In “A Meaningful Life” everything is all wrong

I’ve recommended Motherless Brooklyn by Jonathan Lethem as one of the funniest detective stories I’ve ever read.  When I learned Lethem wrote the introduction for this year’s reissue of L. J. Davis’s Brooklyn novel A Meaningful Life (originally published in 1971), I took note and bought it. Reading Davis’s story, I laughed like I laughed with Motherless Brooklyn.

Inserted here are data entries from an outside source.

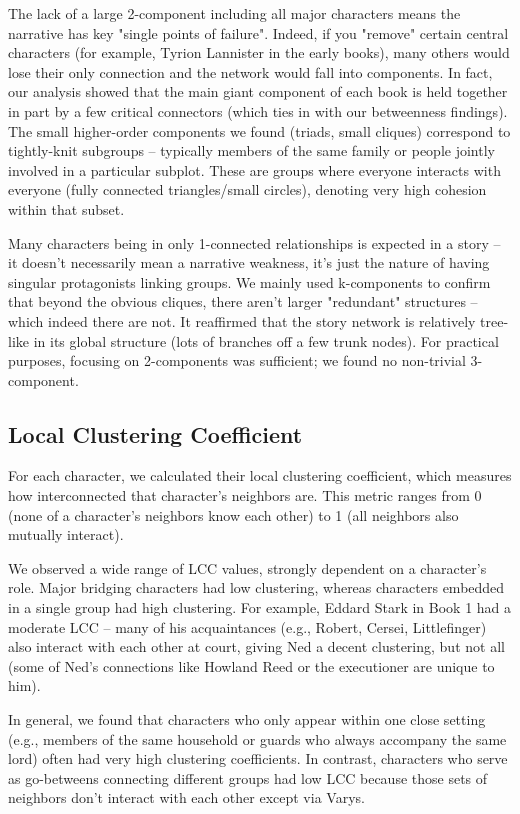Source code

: \documentclass[12pt, a4paper]{article}
\begin{document}
The lack of a large 2-component including all major characters means the narrative has key "single points of failure". Indeed, if you "remove" certain central characters (for example, Tyrion Lannister in the early books), many others would lose their only connection and the network would fall into components. In fact, our analysis showed that the main giant component of each book is held together in part by a few critical connectors (which ties in with our betweenness findings). The small higher-order components we found (triads, small cliques) correspond to tightly-knit subgroups – typically members of the same family or people jointly involved in a particular subplot. These are groups where everyone interacts with everyone (fully connected triangles/small circles), denoting very high cohesion within that subset. 

Many characters being in only 1-connected relationships is expected in a story – it doesn't necessarily mean a narrative weakness, it's just the nature of having singular protagonists linking groups. We mainly used k-components to confirm that beyond the obvious cliques, there aren't larger "redundant" structures – which indeed there are not. It reaffirmed that the story network is relatively tree-like in its global structure (lots of branches off a few trunk nodes). For practical purposes, focusing on 2-components was sufficient; 
we found no non-trivial 3-component.


\subsection*{Local Clustering Coefficient}
For each character, we calculated their local clustering coefficient, which measures how interconnected that character's neighbors are. This metric ranges from 0 (none of a character's neighbors know each other) to 1 (all neighbors also mutually interact). 

We observed a wide range of LCC values, strongly dependent on a character's role. Major bridging characters had low clustering, whereas characters embedded in a single group had high clustering. For example, Eddard Stark in Book 1 had a moderate LCC – many of his acquaintances (e.g., Robert, Cersei, Littlefinger) also interact with each other at court, giving Ned a decent clustering, but not all (some of Ned's connections like Howland Reed or the executioner are unique to him). 

In general, we found that characters who only appear within one close setting (e.g., members of the same household or guards who always accompany the same lord) often had very high clustering coefficients. In contrast, characters who serve as go-betweens connecting different groups had low LCC because those sets of neighbors don't interact with each other except via Varys. 
\end{document}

The plot summary: The novel’s protagonist Lowell Lake wakes one morning not long after his 30th birthday to a panic attack. He realizes his New York life isn’t going to get any better, or worse. The managing editor of a second-rate plumbing trade weekly, he sits in a cubicle slightly larger than a toilet stall. His marriage is equally small in affection. Everything is all wrong about his life, including, Lowell realizes, how little of it he’s spent thinking. To break free, he buys a fixer-upper on a crime-ridden Brooklyn street. All of this is fodder upon which Davis hangs his smartly dark and breezy comedy. Here and there it’s un-PC in an Archie Bunker sort of way, probably more so now than it was 38 years ago.

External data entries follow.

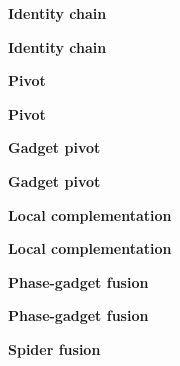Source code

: \documentclass{article}
\begin{document}
\clearpage
\begin{center}
\textbf{Identity chain}\par\medskip

\end{center}
\clearpage
\begin{center}
\textbf{Identity chain}\par\medskip

\end{center}
\clearpage
\begin{center}
\textbf{Pivot}\par\medskip

\end{center}
\clearpage
\begin{center}
\textbf{Pivot}\par\medskip

\end{center}
\clearpage
\begin{center}
\textbf{Gadget pivot}\par\medskip

\end{center}
\clearpage
\begin{center}
\textbf{Gadget pivot}\par\medskip

\end{center}
\clearpage
\begin{center}
\textbf{Local complementation}\par\medskip

\end{center}
\clearpage
\begin{center}
\textbf{Local complementation}\par\medskip

\end{center}
\clearpage
\begin{center}
\textbf{Phase-gadget fusion}\par\medskip

\end{center}
\clearpage
\begin{center}
\textbf{Phase-gadget fusion}\par\medskip

\end{center}
\clearpage
\begin{center}
\textbf{Spider fusion}\par\medskip

\end{center}
\end{document}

Davis’s humor deeply darkens when Lowell gets over his head with the Brooklyn project and commits a murder. That crime feels forced and over-imagined, and the book ends lacking much of its original punch. Davis delivers one of the most depressing last lines ever to be written. But we must keep in mind that Lowell’s fate is to live a life in which success eludes him. In that light, the final verdict about this hapless New Yorker settles into its context of dark comedy, and A Meaningful Life remains a funny book. Right up there with Motherless Brooklyn.